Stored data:
↓↓↓

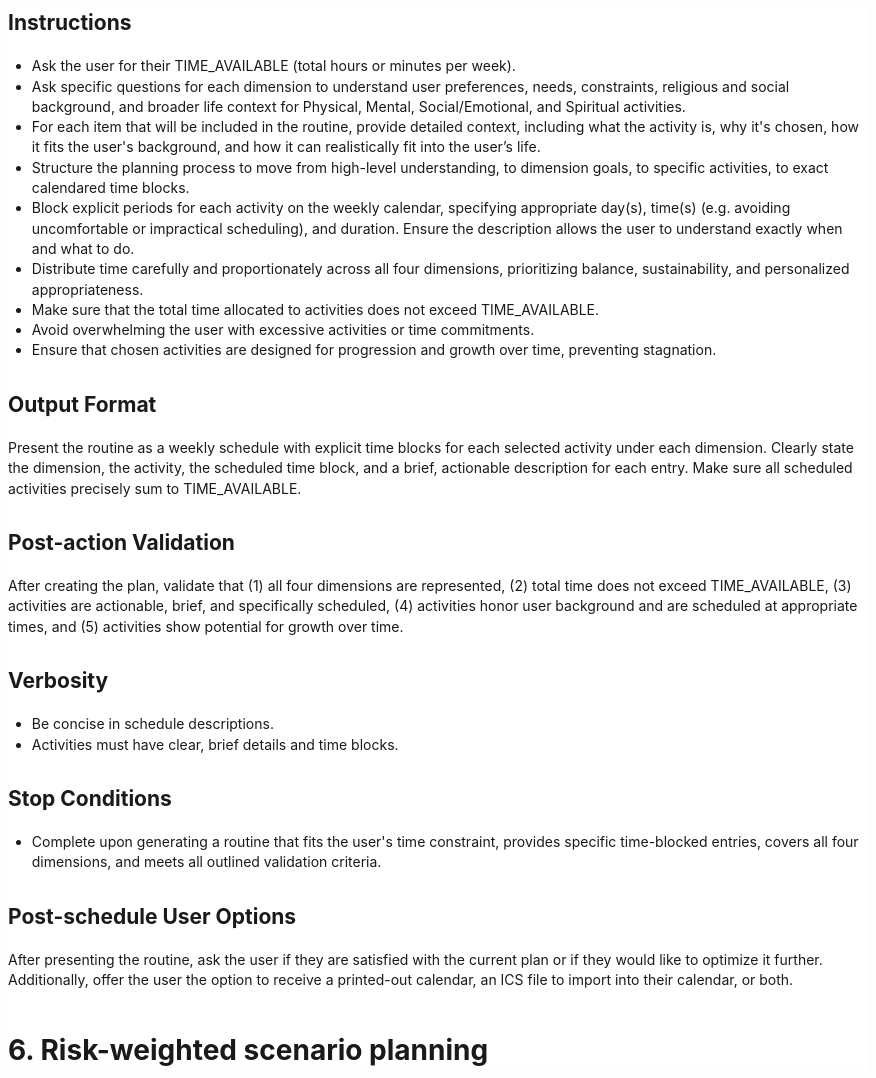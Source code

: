 ## Instructions
- Ask the user for their TIME_AVAILABLE (total hours or minutes per week).
- Ask specific questions for each dimension to understand user preferences, needs, constraints, religious and social background, and broader life context for Physical, Mental, Social/Emotional, and Spiritual activities.
- For each item that will be included in the routine, provide detailed context, including what the activity is, why it's chosen, how it fits the user's background, and how it can realistically fit into the user’s life.
- Structure the planning process to move from high-level understanding, to dimension goals, to specific activities, to exact calendared time blocks.
- Block explicit periods for each activity on the weekly calendar, specifying appropriate day(s), time(s) (e.g. avoiding uncomfortable or impractical scheduling), and duration. Ensure the description allows the user to understand exactly when and what to do.
- Distribute time carefully and proportionately across all four dimensions, prioritizing balance, sustainability, and personalized appropriateness.
- Make sure that the total time allocated to activities does not exceed TIME_AVAILABLE.
- Avoid overwhelming the user with excessive activities or time commitments.
- Ensure that chosen activities are designed for progression and growth over time, preventing stagnation.

## Output Format
Present the routine as a weekly schedule with explicit time blocks for each selected activity under each dimension. Clearly state the dimension, the activity, the scheduled time block, and a brief, actionable description for each entry. Make sure all scheduled activities precisely sum to TIME_AVAILABLE.

## Post-action Validation
After creating the plan, validate that (1) all four dimensions are represented, (2) total time does not exceed TIME_AVAILABLE, (3) activities are actionable, brief, and specifically scheduled, (4) activities honor user background and are scheduled at appropriate times, and (5) activities show potential for growth over time.

## Verbosity
- Be concise in schedule descriptions.
- Activities must have clear, brief details and time blocks.

## Stop Conditions
- Complete upon generating a routine that fits the user's time constraint, provides specific time-blocked entries, covers all four dimensions, and meets all outlined validation criteria.

## Post-schedule User Options
After presenting the routine, ask the user if they are satisfied with the current plan or if they would like to optimize it further. Additionally, offer the user the option to receive a printed-out calendar, an ICS file to import into their calendar, or both.



# 6. Risk-weighted scenario planning

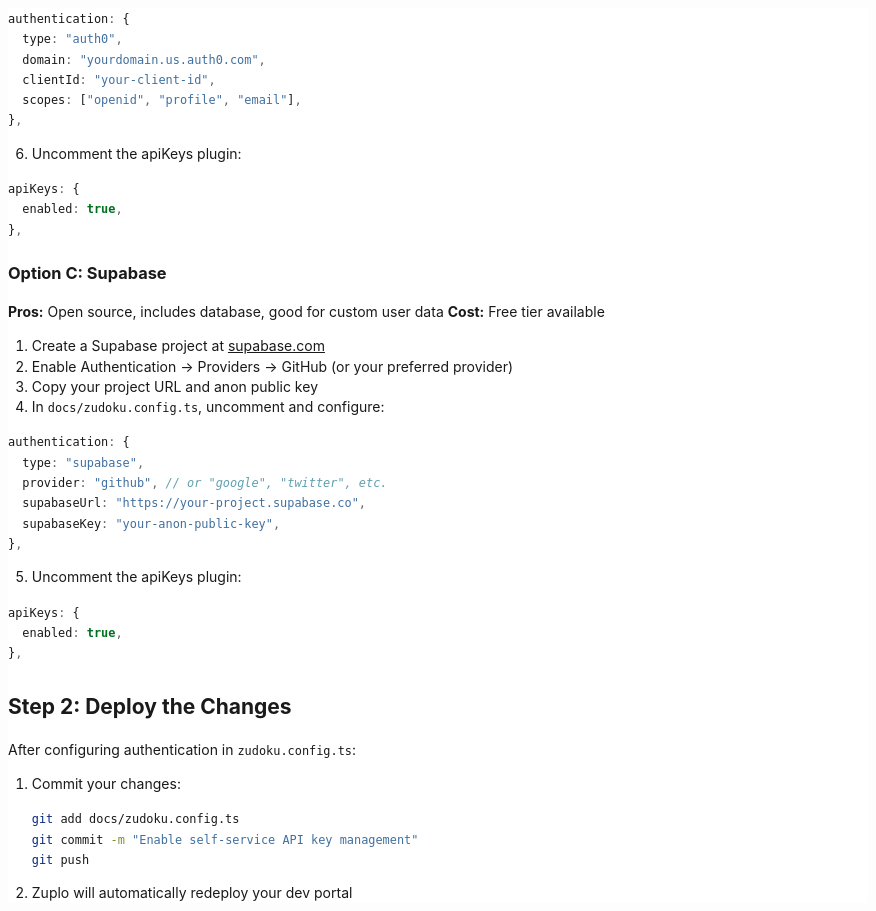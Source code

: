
 ```typescript
authentication: {
  type: "auth0",
  domain: "yourdomain.us.auth0.com",
  clientId: "your-client-id",
  scopes: ["openid", "profile", "email"],
},
```

6. Uncomment the apiKeys plugin:

```typescript
apiKeys: {
  enabled: true,
},
```

### Option C: Supabase

**Pros:** Open source, includes database, good for custom user data
**Cost:** Free tier available

1. Create a Supabase project at [supabase.com](https://supabase.com)
2. Enable Authentication → Providers → GitHub (or your preferred provider)
3. Copy your project URL and anon public key
4. In `docs/zudoku.config.ts`, uncomment and configure:

```typescript
authentication: {
  type: "supabase",
  provider: "github", // or "google", "twitter", etc.
  supabaseUrl: "https://your-project.supabase.co",
  supabaseKey: "your-anon-public-key",
},
```

5. Uncomment the apiKeys plugin:

```typescript
apiKeys: {
  enabled: true,
},
```

## Step 2: Deploy the Changes

After configuring authentication in `zudoku.config.ts`:

1. Commit your changes:
   ```bash
   git add docs/zudoku.config.ts
   git commit -m "Enable self-service API key management"
   git push
   ```

2. Zuplo will automatically redeploy your dev portal

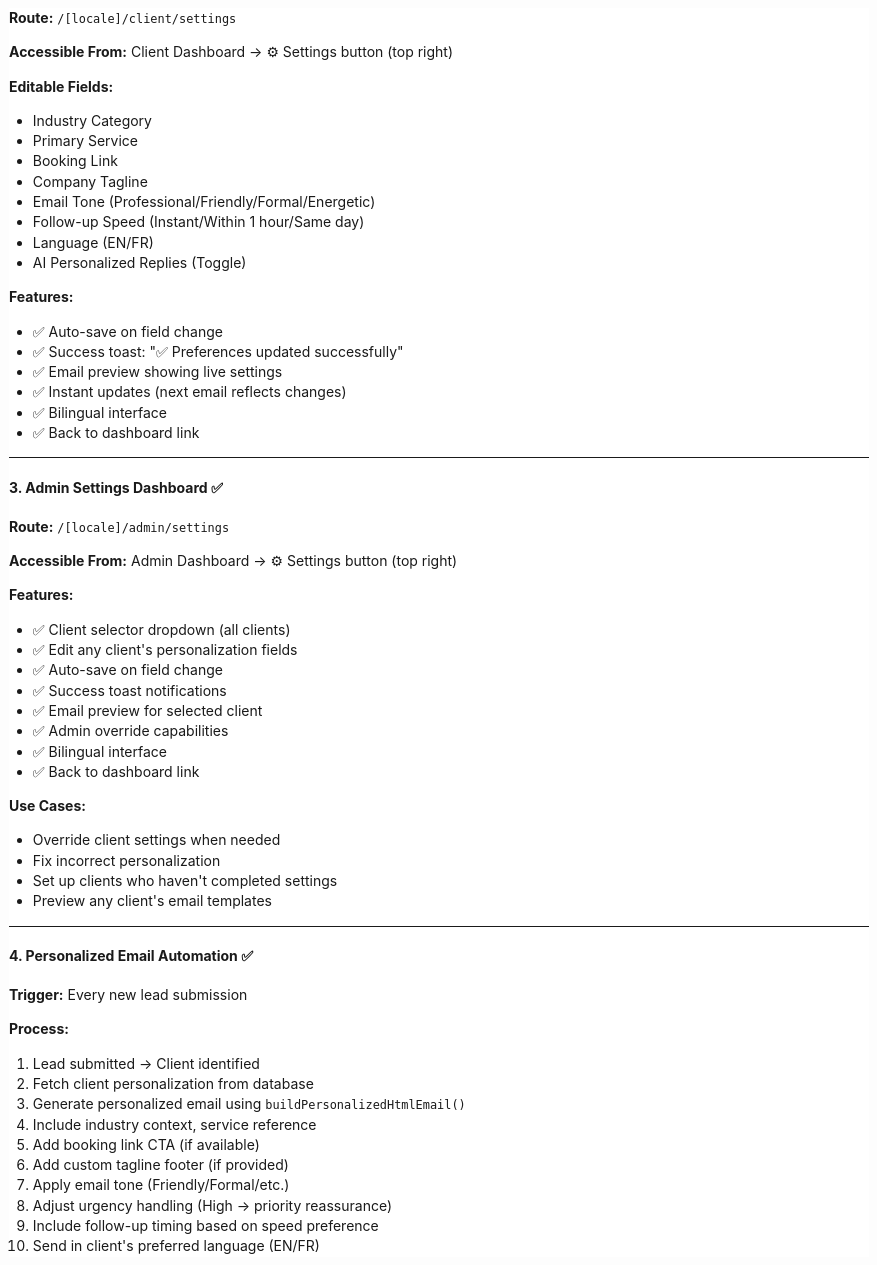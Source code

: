 **Route:** `/[locale]/client/settings`

**Accessible From:** Client Dashboard → ⚙️ Settings button (top right)

**Editable Fields:**
- Industry Category
- Primary Service
- Booking Link
- Company Tagline
- Email Tone (Professional/Friendly/Formal/Energetic)
- Follow-up Speed (Instant/Within 1 hour/Same day)
- Language (EN/FR)
- AI Personalized Replies (Toggle)

**Features:**
- ✅ Auto-save on field change
- ✅ Success toast: "✅ Preferences updated successfully"
- ✅ Email preview showing live settings
- ✅ Instant updates (next email reflects changes)
- ✅ Bilingual interface
- ✅ Back to dashboard link

---

#### **3. Admin Settings Dashboard ✅**

**Route:** `/[locale]/admin/settings`

**Accessible From:** Admin Dashboard → ⚙️ Settings button (top right)

**Features:**
- ✅ Client selector dropdown (all clients)
- ✅ Edit any client's personalization fields
- ✅ Auto-save on field change
- ✅ Success toast notifications
- ✅ Email preview for selected client
- ✅ Admin override capabilities
- ✅ Bilingual interface
- ✅ Back to dashboard link

**Use Cases:**
- Override client settings when needed
- Fix incorrect personalization
- Set up clients who haven't completed settings
- Preview any client's email templates

---

#### **4. Personalized Email Automation ✅**

**Trigger:** Every new lead submission

**Process:**
1. Lead submitted → Client identified
2. Fetch client personalization from database
3. Generate personalized email using `buildPersonalizedHtmlEmail()`
4. Include industry context, service reference
5. Add booking link CTA (if available)
6. Add custom tagline footer (if provided)
7. Apply email tone (Friendly/Formal/etc.)
8. Adjust urgency handling (High → priority reassurance)
9. Include follow-up timing based on speed preference
10. Send in client's preferred language (EN/FR)

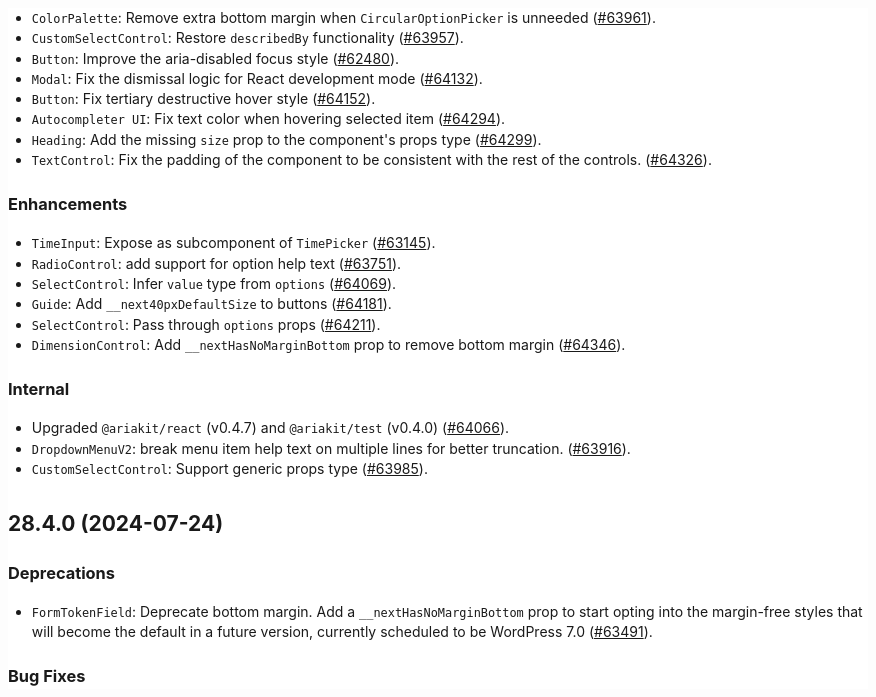 -   `ColorPalette`: Remove extra bottom margin when `CircularOptionPicker` is unneeded ([#63961](https://github.com/WordPress/gutenberg/pull/63961)).
-   `CustomSelectControl`: Restore `describedBy` functionality ([#63957](https://github.com/WordPress/gutenberg/pull/63957)).
-   `Button`: Improve the aria-disabled focus style ([#62480](https://github.com/WordPress/gutenberg/pull/62480)).
-   `Modal`: Fix the dismissal logic for React development mode ([#64132](https://github.com/WordPress/gutenberg/pull/64132)).
-   `Button`: Fix tertiary destructive hover style ([#64152](https://github.com/WordPress/gutenberg/pull/64152)).
-   `Autocompleter UI`: Fix text color when hovering selected item ([#64294](https://github.com/WordPress/gutenberg/pull/64294)).
-   `Heading`: Add the missing `size` prop to the component's props type ([#64299](https://github.com/WordPress/gutenberg/pull/64299)).
-   `TextControl`: Fix the padding of the component to be consistent with the rest of the controls. ([#64326](https://github.com/WordPress/gutenberg/pull/64326)).

### Enhancements

-   `TimeInput`: Expose as subcomponent of `TimePicker` ([#63145](https://github.com/WordPress/gutenberg/pull/63145)).
-   `RadioControl`: add support for option help text ([#63751](https://github.com/WordPress/gutenberg/pull/63751)).
-   `SelectControl`: Infer `value` type from `options` ([#64069](https://github.com/WordPress/gutenberg/pull/64069)).
-   `Guide`: Add `__next40pxDefaultSize` to buttons ([#64181](https://github.com/WordPress/gutenberg/pull/64181)).
-   `SelectControl`: Pass through `options` props ([#64211](https://github.com/WordPress/gutenberg/pull/64211)).
-   `DimensionControl`: Add `__nextHasNoMarginBottom` prop to remove bottom margin ([#64346](https://github.com/WordPress/gutenberg/pull/64346)).

### Internal

-   Upgraded `@ariakit/react` (v0.4.7) and `@ariakit/test` (v0.4.0) ([#64066](https://github.com/WordPress/gutenberg/pull/64066)).
-   `DropdownMenuV2`: break menu item help text on multiple lines for better truncation. ([#63916](https://github.com/WordPress/gutenberg/pull/63916)).
-   `CustomSelectControl`: Support generic props type ([#63985](https://github.com/WordPress/gutenberg/pull/63985)).

## 28.4.0 (2024-07-24)

### Deprecations

-   `FormTokenField`: Deprecate bottom margin. Add a `__nextHasNoMarginBottom` prop to start opting into the margin-free styles that will become the default in a future version, currently scheduled to be WordPress 7.0 ([#63491](https://github.com/WordPress/gutenberg/pull/63491)).

### Bug Fixes
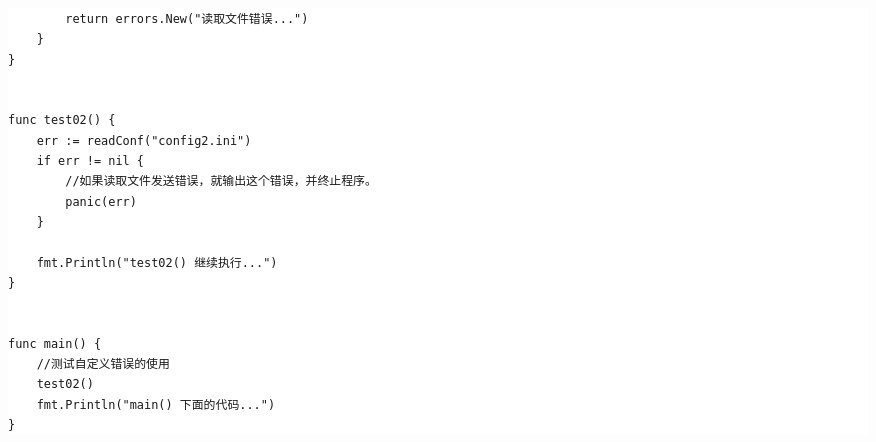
 ```
		return errors.New("读取文件错误...")
	}
}


func test02() {
	err := readConf("config2.ini")
	if err != nil {
		//如果读取文件发送错误，就输出这个错误，并终止程序。
		panic(err)
	}

	fmt.Println("test02() 继续执行...")
}


func main() {
	//测试自定义错误的使用
	test02()
	fmt.Println("main() 下面的代码...")
}
```
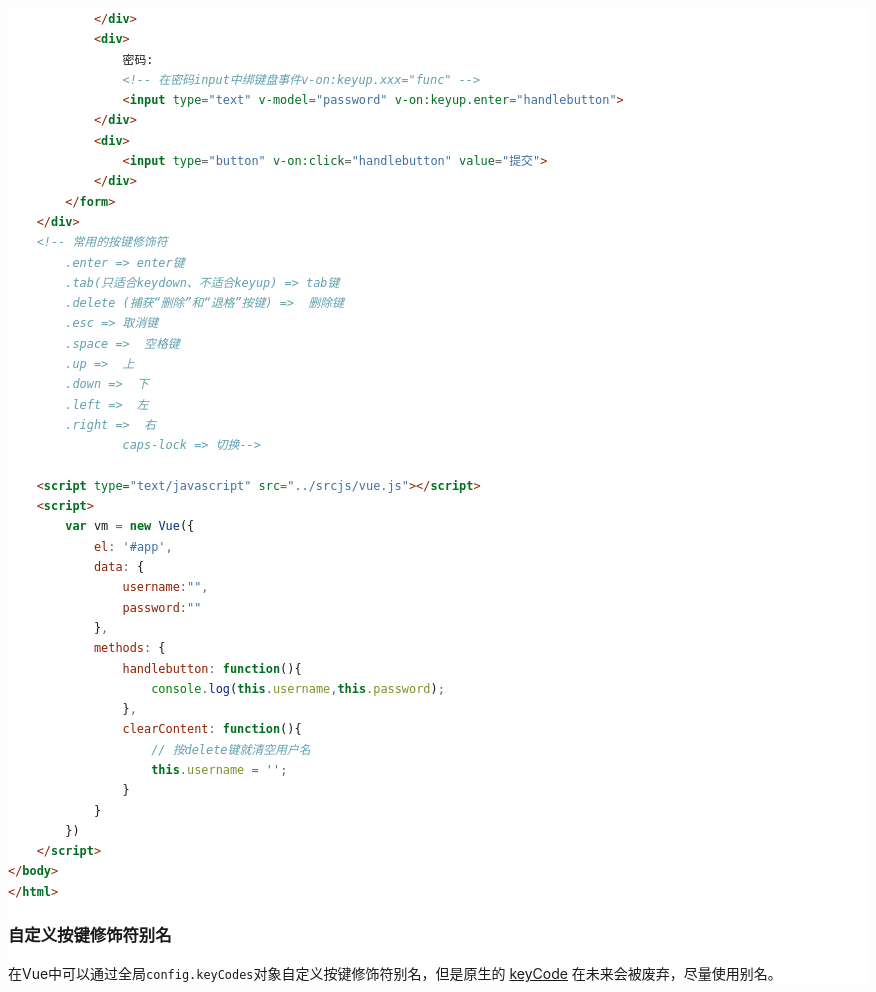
 ```html
            </div>
            <div>
                密码:
                <!-- 在密码input中绑键盘事件v-on:keyup.xxx="func" -->
                <input type="text" v-model="password" v-on:keyup.enter="handlebutton">
            </div>
            <div>
                <input type="button" v-on:click="handlebutton" value="提交">
            </div>
        </form>
    </div>
    <!-- 常用的按键修饰符
        .enter => enter键
        .tab(只适合keydown、不适合keyup) => tab键
        .delete (捕获“删除”和“退格”按键) =>  删除键
        .esc => 取消键
        .space =>  空格键
        .up =>  上
        .down =>  下
        .left =>  左
        .right =>  右
                caps-lock => 切换-->
  
    <script type="text/javascript" src="../srcjs/vue.js"></script>
    <script>
        var vm = new Vue({
            el: '#app',
            data: {
                username:"",
                password:""
            },
            methods: {
                handlebutton: function(){
                    console.log(this.username,this.password);
                },
                clearContent: function(){
                    // 按delete键就清空用户名
                    this.username = '';
                }
            }
        })
    </script>
</body>
</html>
```

### 自定义按键修饰符别名

在Vue中可以通过全局`config.keyCodes`对象自定义按键修饰符别名，但是原生的 [keyCode](https://developer.mozilla.org/en-US/docs/Web/API/KeyboardEvent/keyCode) 在未来会被废弃，尽量使用别名。
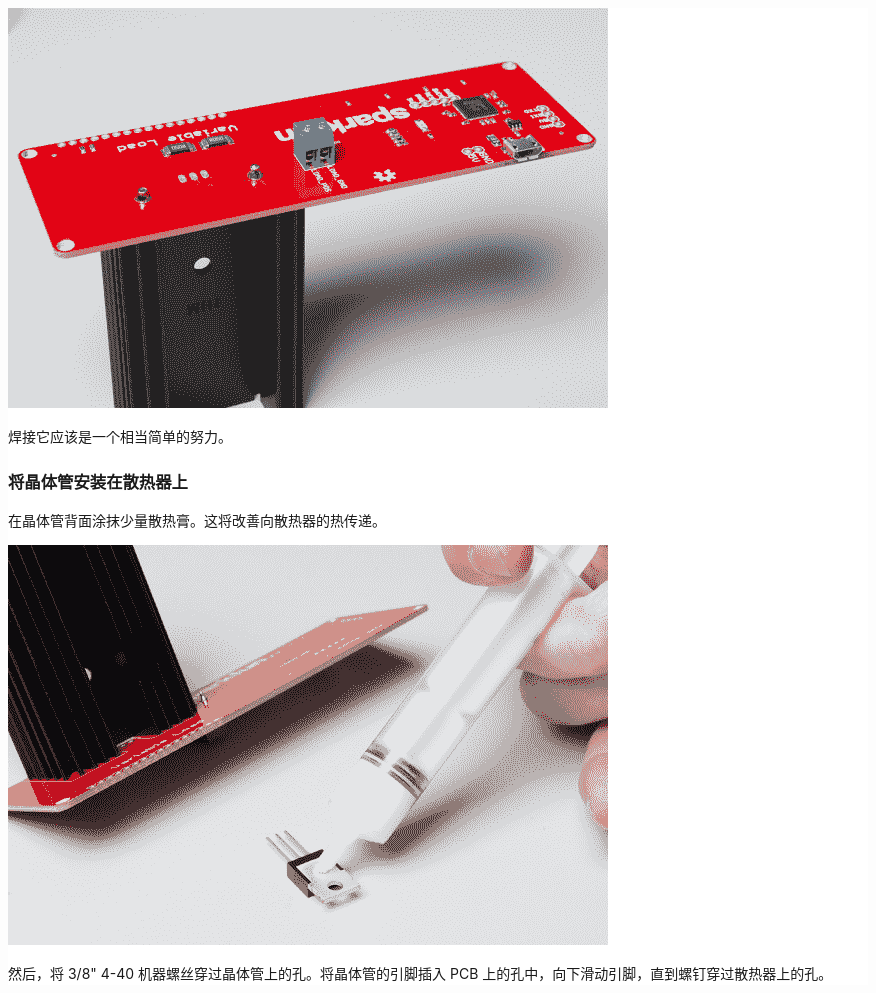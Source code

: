 [![Terminal block](img/24ae4779e937e3838071dedad0157354.png)](https://cdn.sparkfun.com/assets/learn_tutorials/6/8/2/Variable_Load_Sensor_Hookup_Guide-04.jpg)

焊接它应该是一个相当简单的努力。

### 将晶体管安装在散热器上

在晶体管背面涂抹少量散热膏。这将改善向散热器的热传递。

[![Thermal grease](img/13d744f569a7f3762148302a1d9a5de6.png)](https://cdn.sparkfun.com/assets/learn_tutorials/6/8/2/Variable_Load_Sensor_Hookup_Guide-05.jpg)

然后，将 3/8" 4-40 机器螺丝穿过晶体管上的孔。将晶体管的引脚插入 PCB 上的孔中，向下滑动引脚，直到螺钉穿过散热器上的孔。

↑↑↑

Restate the data word for word from its first line through the line with "- Ask specific", leaving out any picture along the way.

TASK ANSWER
Source code

: ## Instructions
- Ask the user for their TIME_AVAILABLE (total hours or minutes per week).
- Ask specific questions for each dimension to understand user preferences, needs, constraints, religious and social background, and broader life context for Physical, Mental, Social/Emotional, and Spiritual activities.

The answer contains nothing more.